OpenStreetMap provides another example of the risks associated with using open-source data for strategic decision making. Launched in 2004, OSM is the leading database for crowdsourced volunteered geographic information (VGI). Many consider the service a neutral source of location data: the “Wikipedia for maps.” 

In recent years, however, OSM has undergone a startling evolution. Since 2014, private companies have flocked to the service not just to get data but to provide it. As corporate influence grows on the platform, OSM users are increasingly realizing that their location data likely contains biases (some of which can be detected with the browser tool Crowd Lens). If Wendy’s were to rely on US census data and geospatial datasets from OSM to make decisions about site selection, they’d run the risk of misreading the market landscape and wasting time and money.

In addition to corporate bias, OSM suffers from other limitations as well. Chief among these is the fact the platform does not conduct systematic quality checks on its data.
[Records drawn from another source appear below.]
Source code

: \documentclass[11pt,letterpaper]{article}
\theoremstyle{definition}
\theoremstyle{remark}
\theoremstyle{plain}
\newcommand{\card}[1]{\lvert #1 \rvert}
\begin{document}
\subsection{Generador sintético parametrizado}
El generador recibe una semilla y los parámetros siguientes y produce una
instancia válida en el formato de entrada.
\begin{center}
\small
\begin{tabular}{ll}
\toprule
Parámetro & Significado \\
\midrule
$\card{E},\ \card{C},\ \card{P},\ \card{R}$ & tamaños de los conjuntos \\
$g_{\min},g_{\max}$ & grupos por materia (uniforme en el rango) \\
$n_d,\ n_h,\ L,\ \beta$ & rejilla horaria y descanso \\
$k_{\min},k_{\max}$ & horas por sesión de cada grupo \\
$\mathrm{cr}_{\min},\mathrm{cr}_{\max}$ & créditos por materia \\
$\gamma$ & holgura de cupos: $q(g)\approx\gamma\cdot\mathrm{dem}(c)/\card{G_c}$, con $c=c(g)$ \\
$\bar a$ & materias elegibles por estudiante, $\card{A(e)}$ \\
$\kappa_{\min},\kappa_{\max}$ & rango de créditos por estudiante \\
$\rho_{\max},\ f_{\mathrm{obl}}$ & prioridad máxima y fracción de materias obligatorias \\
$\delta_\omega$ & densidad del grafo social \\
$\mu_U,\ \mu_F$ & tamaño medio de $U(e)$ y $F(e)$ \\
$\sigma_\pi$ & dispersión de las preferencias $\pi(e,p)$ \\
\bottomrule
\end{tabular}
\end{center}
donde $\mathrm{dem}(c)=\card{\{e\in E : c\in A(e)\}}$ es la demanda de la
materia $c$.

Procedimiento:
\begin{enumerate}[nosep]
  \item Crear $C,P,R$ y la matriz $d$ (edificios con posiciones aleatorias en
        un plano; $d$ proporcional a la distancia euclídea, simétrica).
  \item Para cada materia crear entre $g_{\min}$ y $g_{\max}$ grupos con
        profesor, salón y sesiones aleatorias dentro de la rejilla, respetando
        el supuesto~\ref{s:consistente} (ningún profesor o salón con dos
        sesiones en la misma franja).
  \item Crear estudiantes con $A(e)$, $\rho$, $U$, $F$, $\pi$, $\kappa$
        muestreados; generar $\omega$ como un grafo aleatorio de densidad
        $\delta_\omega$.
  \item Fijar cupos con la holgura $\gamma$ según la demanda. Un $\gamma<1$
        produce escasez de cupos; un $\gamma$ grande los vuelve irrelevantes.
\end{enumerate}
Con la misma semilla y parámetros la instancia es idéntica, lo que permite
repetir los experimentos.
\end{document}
Like other free datasets, this can make it necessary to spend precious company resources on cleaning, deduplicating, and otherwise fixing it. What’s worse, businesses that use this data without the personnel to realize just how imprecise it is risk making mostly decisions about site selection, expansion, and logistics based on faulty information, potentially miring themselves in years of suboptimal performance.

Second, the accuracy of open-source data varies considerably across regions; international locations in particular often have low geospatial data integrity. While projects like Missing Maps have attempted to address this issue, it remains risky to develop location intelligence—particularly in the international context—on the basis of OSM’s VGI.  

Weigh the pros and cons of different data sources

Ultimately, businesses hoping to build strategies on open-source data should consider the long-term financial picture. While open-source data is free, it can cost a great deal of capital in the long run. For some companies, especially those with robust engineering teams, these costs might be acceptable. For others, however, it might be wiser to dedicate spend to an initial data purchase to avoid ROI headaches down the line.

Geoff Michener is the CEO and co-founder of dataplor.